2°) Le monde intellectuel parisien officiel s'illustre plus par son ethnocentrisme et sa nullité que par son brio: colonialiste, raciste, de plus en plus à droite, ayant perdu tout contact avec la réalité et le reste du monde, le petit monde germano-pratin est avant tout gallocentriste et arrogant. Cela se reflète dans les universités, l'administration, les grandes écoles et chez les éditeurs
3°) la génération au pouvoir a sacrifié ses enfants (les jeunes entre 18 et 35 ans) pour assurer ses privilèges économiques et symboliques. Ca me fait beaucoup rire que les journalistes qui fustigent les "étudiants privilégiés" sont ceux qui vivent de leur exploitation sans vergogne: stagiaires esclavagisés, précaires pressurisés, ils ne peuvent garantir leur statut de journaliste bien payé que par l'exploitation d'une armée de volontaires travaillant très dur pour presque rien.

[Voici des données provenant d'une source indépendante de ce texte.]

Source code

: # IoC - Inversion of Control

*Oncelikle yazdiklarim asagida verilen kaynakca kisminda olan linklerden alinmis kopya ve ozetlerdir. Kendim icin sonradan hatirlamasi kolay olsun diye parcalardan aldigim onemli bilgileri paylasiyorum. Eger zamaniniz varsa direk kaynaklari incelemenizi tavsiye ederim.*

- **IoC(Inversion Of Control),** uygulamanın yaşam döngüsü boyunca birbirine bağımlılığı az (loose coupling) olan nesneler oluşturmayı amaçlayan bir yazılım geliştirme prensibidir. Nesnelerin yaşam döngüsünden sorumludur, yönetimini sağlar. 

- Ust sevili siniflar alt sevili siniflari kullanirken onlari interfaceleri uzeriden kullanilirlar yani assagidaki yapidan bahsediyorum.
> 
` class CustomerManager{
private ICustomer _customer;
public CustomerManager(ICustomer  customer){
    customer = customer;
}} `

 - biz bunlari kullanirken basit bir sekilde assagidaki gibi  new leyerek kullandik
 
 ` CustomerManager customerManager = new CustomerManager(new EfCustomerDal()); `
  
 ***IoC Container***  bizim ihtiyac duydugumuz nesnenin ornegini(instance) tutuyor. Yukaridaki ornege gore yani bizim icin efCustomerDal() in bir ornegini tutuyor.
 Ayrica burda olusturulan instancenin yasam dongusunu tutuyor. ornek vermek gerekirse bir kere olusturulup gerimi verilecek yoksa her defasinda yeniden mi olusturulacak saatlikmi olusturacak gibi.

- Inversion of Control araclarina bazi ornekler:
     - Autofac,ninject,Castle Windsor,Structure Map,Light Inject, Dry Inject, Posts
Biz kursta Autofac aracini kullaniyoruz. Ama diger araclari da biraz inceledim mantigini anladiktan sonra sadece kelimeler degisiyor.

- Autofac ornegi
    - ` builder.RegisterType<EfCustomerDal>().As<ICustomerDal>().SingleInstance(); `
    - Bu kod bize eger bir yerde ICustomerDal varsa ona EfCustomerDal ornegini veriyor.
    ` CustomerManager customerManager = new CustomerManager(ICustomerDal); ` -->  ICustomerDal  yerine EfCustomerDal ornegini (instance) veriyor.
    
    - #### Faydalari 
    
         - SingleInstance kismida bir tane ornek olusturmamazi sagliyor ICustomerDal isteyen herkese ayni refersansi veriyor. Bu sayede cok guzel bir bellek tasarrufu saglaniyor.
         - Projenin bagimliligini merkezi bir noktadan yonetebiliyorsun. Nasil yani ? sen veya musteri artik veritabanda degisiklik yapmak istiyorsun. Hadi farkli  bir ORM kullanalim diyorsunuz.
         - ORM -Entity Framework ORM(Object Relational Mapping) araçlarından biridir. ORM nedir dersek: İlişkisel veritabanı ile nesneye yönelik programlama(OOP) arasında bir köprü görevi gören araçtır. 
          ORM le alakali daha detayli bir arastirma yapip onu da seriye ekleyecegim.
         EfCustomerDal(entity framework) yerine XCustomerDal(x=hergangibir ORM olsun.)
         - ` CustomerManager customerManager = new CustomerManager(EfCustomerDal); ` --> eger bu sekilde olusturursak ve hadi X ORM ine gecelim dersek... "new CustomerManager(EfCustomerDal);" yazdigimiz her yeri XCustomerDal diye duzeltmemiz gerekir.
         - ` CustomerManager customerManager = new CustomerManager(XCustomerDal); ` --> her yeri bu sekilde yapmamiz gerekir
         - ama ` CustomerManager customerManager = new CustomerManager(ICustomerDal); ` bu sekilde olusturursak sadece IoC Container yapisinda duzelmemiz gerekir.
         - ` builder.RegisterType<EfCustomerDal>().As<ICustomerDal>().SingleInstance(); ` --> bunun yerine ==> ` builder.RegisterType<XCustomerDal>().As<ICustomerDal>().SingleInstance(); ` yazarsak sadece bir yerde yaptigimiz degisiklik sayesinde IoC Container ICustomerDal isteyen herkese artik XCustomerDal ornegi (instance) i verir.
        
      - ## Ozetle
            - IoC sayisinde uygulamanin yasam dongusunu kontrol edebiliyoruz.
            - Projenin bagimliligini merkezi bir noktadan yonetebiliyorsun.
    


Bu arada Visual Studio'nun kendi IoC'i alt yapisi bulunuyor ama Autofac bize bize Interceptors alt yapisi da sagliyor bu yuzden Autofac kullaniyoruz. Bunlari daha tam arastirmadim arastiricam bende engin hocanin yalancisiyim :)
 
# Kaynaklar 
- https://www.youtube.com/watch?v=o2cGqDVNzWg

Ce n'est pas un hasard si le feu a d'abord pris dans les banlieues, et remonte doucement la piramide sociale: les jeunes des banlieues, puis les étudiants, puis la classe moyenne... Je pense que le pouvoir français s'illustre avant tout par son aveuglement, et la presse étrangère par sa méconnaissance de la France. Le régime politique et économique français est au bord de l'explosion, et les voisins de la France devraient se méfier: quand une révolution éclate en France, elle a de lourdes conséquences en Europe et en Amérique.
Que les censeurs ravalent leurs certitudes et commencent à se demander comment ils survivront la remise en cause de leurs privilèges...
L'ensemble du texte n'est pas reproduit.